Although I was enjoying Maggie’s passion, I started to wonder, “Where did my joy go?” I too could think of times when I had been consumed by watching and participating in the awesome work of God. I remembered mountain top experiences when I felt full of passion, fire and overwhelming joy. Yet here I was in the midst of one of the greatest times of kingdom building that I had ever experienced, and I felt empty, depleted and downright exhausted. “How did I get to this place?” I wondered to myself. I was teaching Sunday school, speaking and writing with regularity. God had opened doors wide for ministry, but my batteries were running low.
At the end of dinner, Maggie and I exchanged prayer requests. She gave me a few, and then it was my turn. I struggled internally with how real I could be. Maggie was a new Christian. Surely I would discourage her if I confessed to a lack of joy and passion. God’s still voice urged me to be transparent, though, and I found myself pouring out my heart in frustration. “I’m in God’s Word every day as I prepare to teach,” I explained to Maggie. “I’m always praying for the events and women where I’m going, but I feel wrung out and joyless. Please pray for me.”

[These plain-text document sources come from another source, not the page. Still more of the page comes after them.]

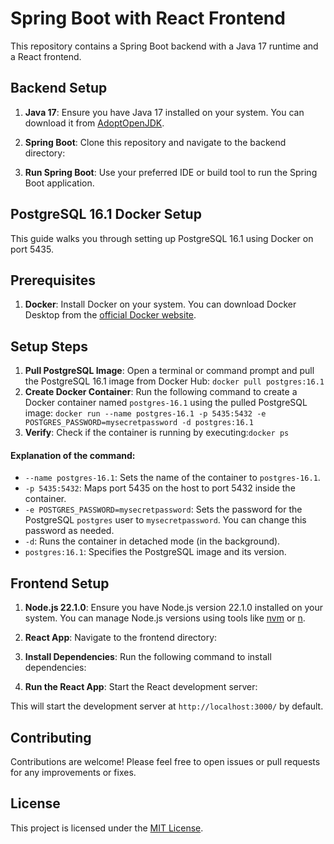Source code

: # Spring Boot with React Frontend

This repository contains a Spring Boot backend with a Java 17 runtime and a React frontend.

## Backend Setup

1. **Java 17**: Ensure you have Java 17 installed on your system. You can download it from [AdoptOpenJDK](https://adoptopenjdk.net/).

2. **Spring Boot**: Clone this repository and navigate to the backend directory:
3. **Run Spring Boot**: Use your preferred IDE or build tool to run the Spring Boot application.

## PostgreSQL 16.1 Docker Setup

This guide walks you through setting up PostgreSQL 16.1 using Docker on port 5435.

## Prerequisites

1. **Docker**: Install Docker on your system. You can download Docker Desktop from the [official Docker website](https://www.docker.com/products/docker-desktop).

## Setup Steps

1. **Pull PostgreSQL Image**: Open a terminal or command prompt and pull the PostgreSQL 16.1 image from Docker Hub:
   ```docker pull postgres:16.1```
2. **Create Docker Container**: Run the following command to create a Docker container named `postgres-16.1` using the pulled PostgreSQL image:
   ```docker run --name postgres-16.1 -p 5435:5432 -e POSTGRES_PASSWORD=mysecretpassword -d postgres:16.1```
3. **Verify**: Check if the container is running by executing:```docker ps```
#### Explanation of the command:
- `--name postgres-16.1`: Sets the name of the container to `postgres-16.1`.
- `-p 5435:5432`: Maps port 5435 on the host to port 5432 inside the container.
- `-e POSTGRES_PASSWORD=mysecretpassword`: Sets the password for the PostgreSQL `postgres` user to `mysecretpassword`. You can change this password as needed.
- `-d`: Runs the container in detached mode (in the background).
- `postgres:16.1`: Specifies the PostgreSQL image and its version.

## Frontend Setup

1. **Node.js 22.1.0**: Ensure you have Node.js version 22.1.0 installed on your system. You can manage Node.js versions using tools like [nvm](https://github.com/nvm-sh/nvm) or [n](https://github.com/tj/n).

2. **React App**: Navigate to the frontend directory:
3. **Install Dependencies**: Run the following command to install dependencies:

4. **Run the React App**: Start the React development server:

This will start the development server at `http://localhost:3000/` by default.

## Contributing

Contributions are welcome! Please feel free to open issues or pull requests for any improvements or fixes.

## License

This project is licensed under the [MIT License](LICENSE).
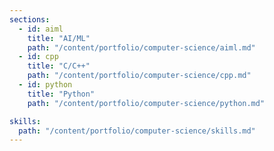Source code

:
 ```yaml
---
sections:
  - id: aiml
    title: "AI/ML"
    path: "/content/portfolio/computer-science/aiml.md"
  - id: cpp
    title: "C/C++"
    path: "/content/portfolio/computer-science/cpp.md"
  - id: python
    title: "Python"
    path: "/content/portfolio/computer-science/python.md"

skills:
  path: "/content/portfolio/computer-science/skills.md"
---
```

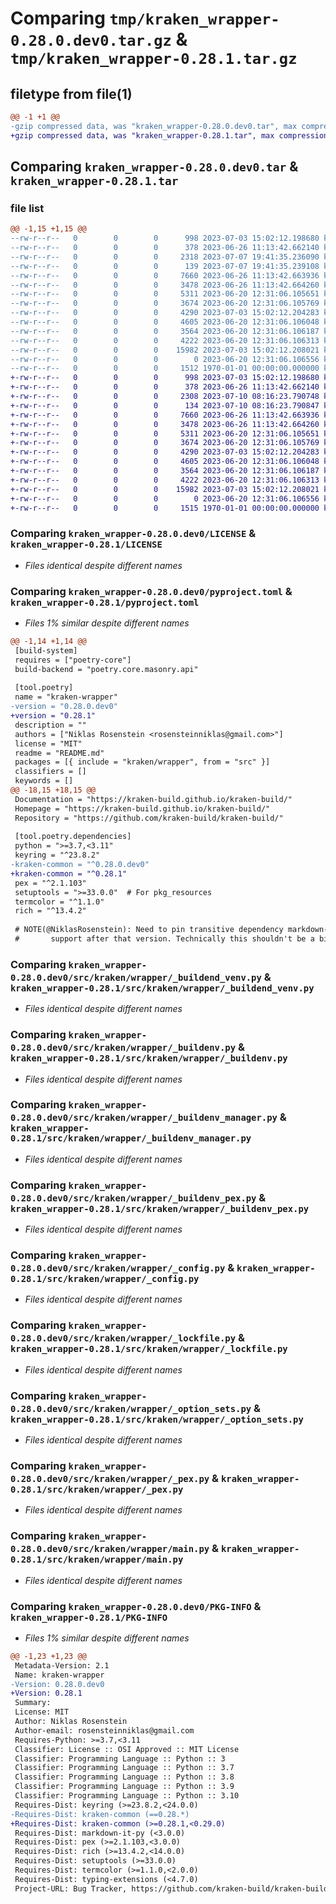 # Comparing `tmp/kraken_wrapper-0.28.0.dev0.tar.gz` & `tmp/kraken_wrapper-0.28.1.tar.gz`

## filetype from file(1)

```diff
@@ -1 +1 @@
-gzip compressed data, was "kraken_wrapper-0.28.0.dev0.tar", max compression
+gzip compressed data, was "kraken_wrapper-0.28.1.tar", max compression
```

## Comparing `kraken_wrapper-0.28.0.dev0.tar` & `kraken_wrapper-0.28.1.tar`

### file list

```diff
@@ -1,15 +1,15 @@
--rw-r--r--   0        0        0      998 2023-07-03 15:02:12.198680 kraken_wrapper-0.28.0.dev0/LICENSE
--rw-r--r--   0        0        0      378 2023-06-26 11:13:42.662140 kraken_wrapper-0.28.0.dev0/README.md
--rw-r--r--   0        0        0     2318 2023-07-07 19:41:35.236090 kraken_wrapper-0.28.0.dev0/pyproject.toml
--rw-r--r--   0        0        0      139 2023-07-07 19:41:35.239108 kraken_wrapper-0.28.0.dev0/src/kraken/wrapper/__init__.py
--rw-r--r--   0        0        0     7660 2023-06-26 11:13:42.663936 kraken_wrapper-0.28.0.dev0/src/kraken/wrapper/_buildend_venv.py
--rw-r--r--   0        0        0     3478 2023-06-26 11:13:42.664260 kraken_wrapper-0.28.0.dev0/src/kraken/wrapper/_buildenv.py
--rw-r--r--   0        0        0     5311 2023-06-20 12:31:06.105651 kraken_wrapper-0.28.0.dev0/src/kraken/wrapper/_buildenv_manager.py
--rw-r--r--   0        0        0     3674 2023-06-20 12:31:06.105769 kraken_wrapper-0.28.0.dev0/src/kraken/wrapper/_buildenv_pex.py
--rw-r--r--   0        0        0     4290 2023-07-03 15:02:12.204283 kraken_wrapper-0.28.0.dev0/src/kraken/wrapper/_config.py
--rw-r--r--   0        0        0     4605 2023-06-20 12:31:06.106048 kraken_wrapper-0.28.0.dev0/src/kraken/wrapper/_lockfile.py
--rw-r--r--   0        0        0     3564 2023-06-20 12:31:06.106187 kraken_wrapper-0.28.0.dev0/src/kraken/wrapper/_option_sets.py
--rw-r--r--   0        0        0     4222 2023-06-20 12:31:06.106313 kraken_wrapper-0.28.0.dev0/src/kraken/wrapper/_pex.py
--rw-r--r--   0        0        0    15982 2023-07-03 15:02:12.208021 kraken_wrapper-0.28.0.dev0/src/kraken/wrapper/main.py
--rw-r--r--   0        0        0        0 2023-06-20 12:31:06.106556 kraken_wrapper-0.28.0.dev0/src/kraken/wrapper/py.typed
--rw-r--r--   0        0        0     1512 1970-01-01 00:00:00.000000 kraken_wrapper-0.28.0.dev0/PKG-INFO
+-rw-r--r--   0        0        0      998 2023-07-03 15:02:12.198680 kraken_wrapper-0.28.1/LICENSE
+-rw-r--r--   0        0        0      378 2023-06-26 11:13:42.662140 kraken_wrapper-0.28.1/README.md
+-rw-r--r--   0        0        0     2308 2023-07-10 08:16:23.790748 kraken_wrapper-0.28.1/pyproject.toml
+-rw-r--r--   0        0        0      134 2023-07-10 08:16:23.790847 kraken_wrapper-0.28.1/src/kraken/wrapper/__init__.py
+-rw-r--r--   0        0        0     7660 2023-06-26 11:13:42.663936 kraken_wrapper-0.28.1/src/kraken/wrapper/_buildend_venv.py
+-rw-r--r--   0        0        0     3478 2023-06-26 11:13:42.664260 kraken_wrapper-0.28.1/src/kraken/wrapper/_buildenv.py
+-rw-r--r--   0        0        0     5311 2023-06-20 12:31:06.105651 kraken_wrapper-0.28.1/src/kraken/wrapper/_buildenv_manager.py
+-rw-r--r--   0        0        0     3674 2023-06-20 12:31:06.105769 kraken_wrapper-0.28.1/src/kraken/wrapper/_buildenv_pex.py
+-rw-r--r--   0        0        0     4290 2023-07-03 15:02:12.204283 kraken_wrapper-0.28.1/src/kraken/wrapper/_config.py
+-rw-r--r--   0        0        0     4605 2023-06-20 12:31:06.106048 kraken_wrapper-0.28.1/src/kraken/wrapper/_lockfile.py
+-rw-r--r--   0        0        0     3564 2023-06-20 12:31:06.106187 kraken_wrapper-0.28.1/src/kraken/wrapper/_option_sets.py
+-rw-r--r--   0        0        0     4222 2023-06-20 12:31:06.106313 kraken_wrapper-0.28.1/src/kraken/wrapper/_pex.py
+-rw-r--r--   0        0        0    15982 2023-07-03 15:02:12.208021 kraken_wrapper-0.28.1/src/kraken/wrapper/main.py
+-rw-r--r--   0        0        0        0 2023-06-20 12:31:06.106556 kraken_wrapper-0.28.1/src/kraken/wrapper/py.typed
+-rw-r--r--   0        0        0     1515 1970-01-01 00:00:00.000000 kraken_wrapper-0.28.1/PKG-INFO
```

### Comparing `kraken_wrapper-0.28.0.dev0/LICENSE` & `kraken_wrapper-0.28.1/LICENSE`

 * *Files identical despite different names*

### Comparing `kraken_wrapper-0.28.0.dev0/pyproject.toml` & `kraken_wrapper-0.28.1/pyproject.toml`

 * *Files 1% similar despite different names*

```diff
@@ -1,14 +1,14 @@
 [build-system]
 requires = ["poetry-core"]
 build-backend = "poetry.core.masonry.api"
 
 [tool.poetry]
 name = "kraken-wrapper"
-version = "0.28.0.dev0"
+version = "0.28.1"
 description = ""
 authors = ["Niklas Rosenstein <rosensteinniklas@gmail.com>"]
 license = "MIT"
 readme = "README.md"
 packages = [{ include = "kraken/wrapper", from = "src" }]
 classifiers = []
 keywords = []
@@ -18,15 +18,15 @@
 Documentation = "https://kraken-build.github.io/kraken-build/"
 Homepage = "https://kraken-build.github.io/kraken-build/"
 Repository = "https://github.com/kraken-build/kraken-build/"
 
 [tool.poetry.dependencies]
 python = ">=3.7,<3.11"
 keyring = "^23.8.2"
-kraken-common = "^0.28.0.dev0"
+kraken-common = "^0.28.1"
 pex = "^2.1.103"
 setuptools = ">=33.0.0"  # For pkg_resources
 termcolor = "^1.1.0"
 rich = "^13.4.2"
 
 # NOTE(@NiklasRosenstein): Need to pin transitive dependency markdown-it under 3.0 because it dropped Python 3.9
 #       support after that version. Technically this shouldn't be a big issue for runtime, but Mypy checks site
```

### Comparing `kraken_wrapper-0.28.0.dev0/src/kraken/wrapper/_buildend_venv.py` & `kraken_wrapper-0.28.1/src/kraken/wrapper/_buildend_venv.py`

 * *Files identical despite different names*

### Comparing `kraken_wrapper-0.28.0.dev0/src/kraken/wrapper/_buildenv.py` & `kraken_wrapper-0.28.1/src/kraken/wrapper/_buildenv.py`

 * *Files identical despite different names*

### Comparing `kraken_wrapper-0.28.0.dev0/src/kraken/wrapper/_buildenv_manager.py` & `kraken_wrapper-0.28.1/src/kraken/wrapper/_buildenv_manager.py`

 * *Files identical despite different names*

### Comparing `kraken_wrapper-0.28.0.dev0/src/kraken/wrapper/_buildenv_pex.py` & `kraken_wrapper-0.28.1/src/kraken/wrapper/_buildenv_pex.py`

 * *Files identical despite different names*

### Comparing `kraken_wrapper-0.28.0.dev0/src/kraken/wrapper/_config.py` & `kraken_wrapper-0.28.1/src/kraken/wrapper/_config.py`

 * *Files identical despite different names*

### Comparing `kraken_wrapper-0.28.0.dev0/src/kraken/wrapper/_lockfile.py` & `kraken_wrapper-0.28.1/src/kraken/wrapper/_lockfile.py`

 * *Files identical despite different names*

### Comparing `kraken_wrapper-0.28.0.dev0/src/kraken/wrapper/_option_sets.py` & `kraken_wrapper-0.28.1/src/kraken/wrapper/_option_sets.py`

 * *Files identical despite different names*

### Comparing `kraken_wrapper-0.28.0.dev0/src/kraken/wrapper/_pex.py` & `kraken_wrapper-0.28.1/src/kraken/wrapper/_pex.py`

 * *Files identical despite different names*

### Comparing `kraken_wrapper-0.28.0.dev0/src/kraken/wrapper/main.py` & `kraken_wrapper-0.28.1/src/kraken/wrapper/main.py`

 * *Files identical despite different names*

### Comparing `kraken_wrapper-0.28.0.dev0/PKG-INFO` & `kraken_wrapper-0.28.1/PKG-INFO`

 * *Files 1% similar despite different names*

```diff
@@ -1,23 +1,23 @@
 Metadata-Version: 2.1
 Name: kraken-wrapper
-Version: 0.28.0.dev0
+Version: 0.28.1
 Summary: 
 License: MIT
 Author: Niklas Rosenstein
 Author-email: rosensteinniklas@gmail.com
 Requires-Python: >=3.7,<3.11
 Classifier: License :: OSI Approved :: MIT License
 Classifier: Programming Language :: Python :: 3
 Classifier: Programming Language :: Python :: 3.7
 Classifier: Programming Language :: Python :: 3.8
 Classifier: Programming Language :: Python :: 3.9
 Classifier: Programming Language :: Python :: 3.10
 Requires-Dist: keyring (>=23.8.2,<24.0.0)
-Requires-Dist: kraken-common (==0.28.*)
+Requires-Dist: kraken-common (>=0.28.1,<0.29.0)
 Requires-Dist: markdown-it-py (<3.0.0)
 Requires-Dist: pex (>=2.1.103,<3.0.0)
 Requires-Dist: rich (>=13.4.2,<14.0.0)
 Requires-Dist: setuptools (>=33.0.0)
 Requires-Dist: termcolor (>=1.1.0,<2.0.0)
 Requires-Dist: typing-extensions (<4.7.0)
 Project-URL: Bug Tracker, https://github.com/kraken-build/kraken-build/issues
```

My sweet, wise friend looked compassionately at me for a minute before she asked an essential question, “When was the last time that you spent time reading the Bible and praying when you weren’t preparing for something? How long has it been since you just spent time with God to enjoy Him?”
Ouch! She had seen through all the spiritual rhetoric right to the source of the problem. Like my young son, I had been so busy talking to God—preparing, studying, delving, interceding, teaching, speaking—that I hadn’t taken time to breathe in a deep breath of His Spirit. I hadn’t taken time to worship God for whom He is, to meditate on a juicy piece of His Word or to bask in His presence. In my driveness to do all for “an audience of One”, I had forgotten to slow down and take time with the One I love.